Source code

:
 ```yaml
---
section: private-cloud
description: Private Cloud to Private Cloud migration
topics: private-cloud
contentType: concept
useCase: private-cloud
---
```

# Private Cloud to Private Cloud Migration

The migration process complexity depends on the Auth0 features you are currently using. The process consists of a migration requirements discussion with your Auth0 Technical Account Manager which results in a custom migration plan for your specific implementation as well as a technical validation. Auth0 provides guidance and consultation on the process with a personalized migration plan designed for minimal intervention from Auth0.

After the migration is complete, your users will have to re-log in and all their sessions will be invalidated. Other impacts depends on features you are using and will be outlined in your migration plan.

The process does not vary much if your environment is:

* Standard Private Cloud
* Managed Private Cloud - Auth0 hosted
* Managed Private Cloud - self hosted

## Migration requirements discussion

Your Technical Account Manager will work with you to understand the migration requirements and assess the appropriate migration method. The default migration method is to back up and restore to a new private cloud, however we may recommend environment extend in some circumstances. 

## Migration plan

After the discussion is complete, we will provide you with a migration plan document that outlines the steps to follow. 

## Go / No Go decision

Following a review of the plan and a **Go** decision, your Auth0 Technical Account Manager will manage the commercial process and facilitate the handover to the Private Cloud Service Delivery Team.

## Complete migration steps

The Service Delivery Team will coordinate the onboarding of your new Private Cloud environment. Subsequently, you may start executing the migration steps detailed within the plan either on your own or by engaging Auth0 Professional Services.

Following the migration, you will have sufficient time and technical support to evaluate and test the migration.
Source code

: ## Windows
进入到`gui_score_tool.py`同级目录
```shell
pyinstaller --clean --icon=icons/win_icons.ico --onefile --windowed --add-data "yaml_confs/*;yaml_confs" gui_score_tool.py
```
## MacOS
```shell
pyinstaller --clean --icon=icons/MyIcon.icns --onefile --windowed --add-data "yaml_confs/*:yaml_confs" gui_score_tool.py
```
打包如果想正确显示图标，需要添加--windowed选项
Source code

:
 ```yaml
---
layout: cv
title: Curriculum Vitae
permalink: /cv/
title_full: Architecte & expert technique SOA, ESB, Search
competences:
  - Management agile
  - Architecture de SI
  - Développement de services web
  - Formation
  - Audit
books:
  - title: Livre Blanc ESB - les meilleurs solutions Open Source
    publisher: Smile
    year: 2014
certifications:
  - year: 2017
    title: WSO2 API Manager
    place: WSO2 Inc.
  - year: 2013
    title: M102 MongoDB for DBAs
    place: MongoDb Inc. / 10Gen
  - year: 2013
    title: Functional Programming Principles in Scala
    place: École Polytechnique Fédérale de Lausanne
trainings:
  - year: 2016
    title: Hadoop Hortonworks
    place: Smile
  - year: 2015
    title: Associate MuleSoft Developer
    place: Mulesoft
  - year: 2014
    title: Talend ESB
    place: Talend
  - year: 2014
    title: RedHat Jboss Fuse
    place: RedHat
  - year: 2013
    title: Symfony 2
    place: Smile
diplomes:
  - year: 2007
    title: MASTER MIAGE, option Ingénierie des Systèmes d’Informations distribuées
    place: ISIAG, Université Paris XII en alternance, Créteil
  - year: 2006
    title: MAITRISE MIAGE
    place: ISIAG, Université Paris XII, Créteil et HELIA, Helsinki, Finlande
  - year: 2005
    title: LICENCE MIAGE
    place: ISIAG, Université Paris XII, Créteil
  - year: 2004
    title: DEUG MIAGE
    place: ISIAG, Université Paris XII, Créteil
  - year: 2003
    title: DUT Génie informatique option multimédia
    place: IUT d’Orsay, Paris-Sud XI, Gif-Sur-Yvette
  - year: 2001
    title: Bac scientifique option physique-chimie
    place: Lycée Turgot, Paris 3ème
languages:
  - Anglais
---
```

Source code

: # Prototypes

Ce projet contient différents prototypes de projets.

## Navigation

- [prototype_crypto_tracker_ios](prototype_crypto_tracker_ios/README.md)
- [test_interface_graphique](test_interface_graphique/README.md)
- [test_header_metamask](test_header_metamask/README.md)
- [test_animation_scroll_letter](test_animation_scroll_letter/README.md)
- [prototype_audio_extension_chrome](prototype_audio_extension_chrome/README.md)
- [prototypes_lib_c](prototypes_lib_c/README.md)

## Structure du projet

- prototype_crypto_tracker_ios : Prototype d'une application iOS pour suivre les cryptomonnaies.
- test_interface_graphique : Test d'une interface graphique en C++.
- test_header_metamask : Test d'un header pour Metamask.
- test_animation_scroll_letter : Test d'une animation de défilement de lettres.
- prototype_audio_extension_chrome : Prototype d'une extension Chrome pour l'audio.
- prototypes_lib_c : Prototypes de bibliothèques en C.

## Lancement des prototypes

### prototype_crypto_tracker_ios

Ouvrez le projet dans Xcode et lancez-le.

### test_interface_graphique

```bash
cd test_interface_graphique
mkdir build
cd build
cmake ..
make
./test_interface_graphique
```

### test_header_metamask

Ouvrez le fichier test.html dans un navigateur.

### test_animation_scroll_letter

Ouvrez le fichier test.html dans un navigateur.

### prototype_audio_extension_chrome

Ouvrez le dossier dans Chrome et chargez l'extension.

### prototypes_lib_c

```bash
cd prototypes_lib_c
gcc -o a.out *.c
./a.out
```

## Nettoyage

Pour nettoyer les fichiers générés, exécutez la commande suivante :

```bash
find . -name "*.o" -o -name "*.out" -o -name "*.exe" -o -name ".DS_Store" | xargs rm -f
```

━━━━━━━━

*YOUR INSTRUCTIONS:*
Your task is to transcribe all of the entries word for word.

*OUTPUT FOR THIS TASK:*
Source code

:
 ```yaml
---
section: private-cloud
description: Private Cloud to Private Cloud migration
topics: private-cloud
contentType: concept
useCase: private-cloud
---
```

# Private Cloud to Private Cloud Migration

The migration process complexity depends on the Auth0 features you are currently using. The process consists of a migration requirements discussion with your Auth0 Technical Account Manager which results in a custom migration plan for your specific implementation as well as a technical validation. Auth0 provides guidance and consultation on the process with a personalized migration plan designed for minimal intervention from Auth0.

After the migration is complete, your users will have to re-log in and all their sessions will be invalidated. Other impacts depends on features you are using and will be outlined in your migration plan.

The process does not vary much if your environment is:

* Standard Private Cloud
* Managed Private Cloud - Auth0 hosted
* Managed Private Cloud - self hosted

## Migration requirements discussion

Your Technical Account Manager will work with you to understand the migration requirements and assess the appropriate migration method. The default migration method is to back up and restore to a new private cloud, however we may recommend environment extend in some circumstances. 

## Migration plan

After the discussion is complete, we will provide you with a migration plan document that outlines the steps to follow. 

## Go / No Go decision

Following a review of the plan and a **Go** decision, your Auth0 Technical Account Manager will manage the commercial process and facilitate the handover to the Private Cloud Service Delivery Team.

## Complete migration steps

The Service Delivery Team will coordinate the onboarding of your new Private Cloud environment. Subsequently, you may start executing the migration steps detailed within the plan either on your own or by engaging Auth0 Professional Services.

Following the migration, you will have sufficient time and technical support to evaluate and test the migration.
Source code

: ## Windows
进入到`gui_score_tool.py`同级目录
```shell
pyinstaller --clean --icon=icons/win_icons.ico --onefile --windowed --add-data "yaml_confs/*;yaml_confs" gui_score_tool.py
```
## MacOS
```shell
pyinstaller --clean --icon=icons/MyIcon.icns --onefile --windowed --add-data "yaml_confs/*:yaml_confs" gui_score_tool.py
```
打包如果想正确显示图标，需要添加--windowed选项
Source code

:
 ```yaml
---
layout: cv
title: Curriculum Vitae
permalink: /cv/
title_full: Architecte & expert technique SOA, ESB, Search
competences:
  - Management agile
  - Architecture de SI
  - Développement de services web
  - Formation
  - Audit
books:
  - title: Livre Blanc ESB - les meilleurs solutions Open Source
    publisher: Smile
    year: 2014
certifications:
  - year: 2017
    title: WSO2 API Manager
    place: WSO2 Inc.
  - year: 2013
    title: M102 MongoDB for DBAs
    place: MongoDb Inc. / 10Gen
  - year: 2013
    title: Functional Programming Principles in Scala
    place: École Polytechnique Fédérale de Lausanne
trainings:
  - year: 2016
    title: Hadoop Hortonworks
    place: Smile
  - year: 2015
    title: Associate MuleSoft Developer
    place: Mulesoft
  - year: 2014
    title: Talend ESB
    place: Talend
  - year: 2014
    title: RedHat Jboss Fuse
    place: RedHat
  - year: 2013
    title: Symfony 2
    place: Smile
diplomes:
  - year: 2007
    title: MASTER MIAGE, option Ingénierie des Systèmes d’Informations distribuées
    place: ISIAG, Université Paris XII en alternance, Créteil
  - year: 2006
    title: MAITRISE MIAGE
    place: ISIAG, Université Paris XII, Créteil et HELIA, Helsinki, Finlande
  - year: 2005
    title: LICENCE MIAGE
    place: ISIAG, Université Paris XII, Créteil
  - year: 2004
    title: DEUG MIAGE
    place: ISIAG, Université Paris XII, Créteil
  - year: 2003
    title: DUT Génie informatique option multimédia
    place: IUT d’Orsay, Paris-Sud XI, Gif-Sur-Yvette
  - year: 2001
    title: Bac scientifique option physique-chimie
    place: Lycée Turgot, Paris 3ème
languages:
  - Anglais
---
```

Source code

: # Prototypes

Ce projet contient différents prototypes de projets.

## Navigation

- [prototype_crypto_tracker_ios](prototype_crypto_tracker_ios/README.md)
- [test_interface_graphique](test_interface_graphique/README.md)
- [test_header_metamask](test_header_metamask/README.md)
- [test_animation_scroll_letter](test_animation_scroll_letter/README.md)
- [prototype_audio_extension_chrome](prototype_audio_extension_chrome/README.md)
- [prototypes_lib_c](prototypes_lib_c/README.md)

## Structure du projet

- prototype_crypto_tracker_ios : Prototype d'une application iOS pour suivre les cryptomonnaies.
- test_interface_graphique : Test d'une interface graphique en C++.
- test_header_metamask : Test d'un header pour Metamask.
- test_animation_scroll_letter : Test d'une animation de défilement de lettres.
- prototype_audio_extension_chrome : Prototype d'une extension Chrome pour l'audio.
- prototypes_lib_c : Prototypes de bibliothèques en C.

## Lancement des prototypes

### prototype_crypto_tracker_ios

Ouvrez le projet dans Xcode et lancez-le.

### test_interface_graphique

```bash
cd test_interface_graphique
mkdir build
cd build
cmake ..
make
./test_interface_graphique
```

### test_header_metamask

Ouvrez le fichier test.html dans un navigateur.

### test_animation_scroll_letter

Ouvrez le fichier test.html dans un navigateur.

### prototype_audio_extension_chrome

Ouvrez le dossier dans Chrome et chargez l'extension.

### prototypes_lib_c

```bash
cd prototypes_lib_c
gcc -o a.out *.c
./a.out
```

## Nettoyage

Pour nettoyer les fichiers générés, exécutez la commande suivante :

```bash
find . -name "*.o" -o -name "*.out" -o -name "*.exe" -o -name ".DS_Store" | xargs rm -f
```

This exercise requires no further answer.